Divergent boundaries can be mid-ocean ridges or continental rift valleys.  At these boundaries, two neighboring plates move away from each other.  Continental rift valleys are characterized by normal faulting and basalt-rich volcanoes.

The diagram shows a typical continental rift. Note the central rift valley that includes volcanoes. In oceanic rifts, there is a midocean ridge with a central rift valley, volcanoes, and the formation of new ocean crust. (Diagram by Phyllis Newbill)

Convergent Plate Boundaries

Convergent boundaries form where two plates collide.  These boundaries often form major mountain chains.  These boundaries are identified by their high mountains, volcanic island arc chains, and deep earthquakes.

An ocean plate converges with a continental plate. The collision of the plates causes subduction and destruction of the ocean plate. Note the formation of a trench at the plate boundary and a line of volcanoes called an "island arc". (Diagram by Phyllis Newbill)

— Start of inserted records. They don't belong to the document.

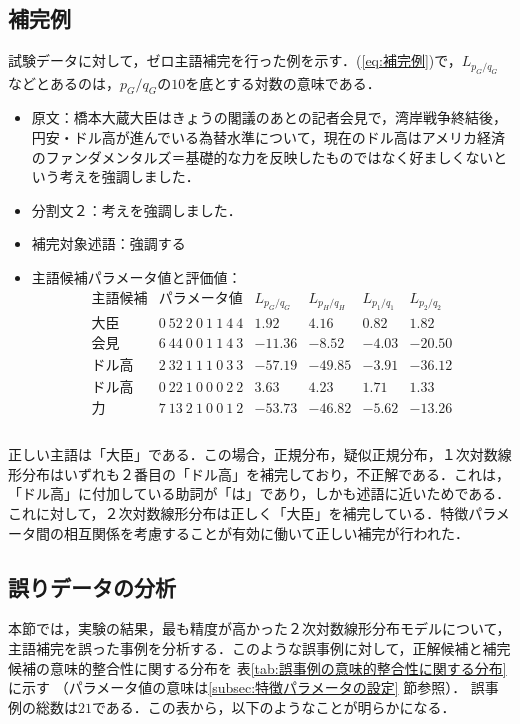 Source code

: \subsection{補完例}
試験データに対して，ゼロ主語補完を行った例を示す．(\ref{eq:補完例})で，$L_{p_{G}/q_{G}}$などとあるのは，$p_{G}/q_{G}$の$10$を底とする対数の意味である．
\begin{itemize}
\item 原文：橋本大蔵大臣はきょうの閣議のあとの記者会見で，湾岸戦争終結後，円安・ドル高が進んでいる為替水準について，現在のドル高はアメリカ経済のファンダメンタルズ＝基礎的な力を反映したものではなく好ましくないという考えを強調しました．
\item 分割文２：考えを強調しました．
\item 補完対象述語：強調する
\item 主語候補パラメータ値と評価値：
\begin{equation}
\begin{array}{lrrrrr} \nonumber
 主語候補 & パラメータ値 & L_{p_{G}/q_{G}} & L_{p_{H}/q_{H}} 
                         & L_{p_{1}/q_{1}} & L_{p_{2}/q_{2}} \\
 大臣　　 & 0\ 52\ 2\ 0\ 1\ 1\ 4\ 4 &   1.92 &   4.16 &  0.82 &   1.82 \\
 会見　　 & 6\ 44\ 0\ 0\ 1\ 1\ 4\ 3 & -11.36 &  -8.52 & -4.03 & -20.50 \\
 ドル高　 & 2\ 32\ 1\ 1\ 1\ 0\ 3\ 3 & -57.19 & -49.85 & -3.91 & -36.12 \\
 ドル高　 & 0\ 22\ 1\ 0\ 0\ 0\ 2\ 2 &   3.63 &   4.23 &  1.71 &   1.33 \\
 力　　　 & 7\ 13\ 2\ 1\ 0\ 0\ 1\ 2 & -53.73 & -46.82 & -5.62 & -13.26 \\ \\
\end{array}
\label{eq:補完例}
\end{equation}
\end{itemize}
正しい主語は「大臣」である．この場合，正規分布，疑似正規分布，１次対数線形分布はいずれも２番目の「ドル高」を補完しており，不正解である．これは，「ドル高」に付加している助詞が「は」であり，しかも述語に近いためである．これに対して，２次対数線形分布は正しく「大臣」を補完している．特徴パラメータ間の相互関係を考慮することが有効に働いて正しい補完が行われた．

\subsection{誤りデータの分析} \label{subsec:誤りデータの分析}
本節では，実験の結果，最も精度が高かった２次対数線形分布モデルについて，
主語補完を誤った事例を分析する．このような誤事例に対して，正解候補と補完
候補の意味的整合性に関する分布を
表\ref{tab:誤事例の意味的整合性に関する分布} に示す
（パラメータ値の意味は\ref{subsec:特徴パラメータの設定} 節参照）．
誤事例の総数は$21$である．この表から，以下のようなことが明らかになる．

In the diagram above, the ocean lithosphere subducts underneath the continental lithosphere. This results in the destruction of the ocean lithosphere and the formation of magmas (with island arc volcanoes above). The deep ocean trench marks the plate boundary and is where the subduction of the ocean lithosphere begins. Earthquakes can occur in the trench (where they can cause tsunamis) and all along the subduction zone.

Transform Plate Boundaries

Transform boundaries form where two plates slide past each other.  These boundaries are characterized by shallow earthquakes.  This satellite photograph shows Point Reyes, California, and the San Andreas Fault.  Here the Pacific Plate is sliding past the North American Plate.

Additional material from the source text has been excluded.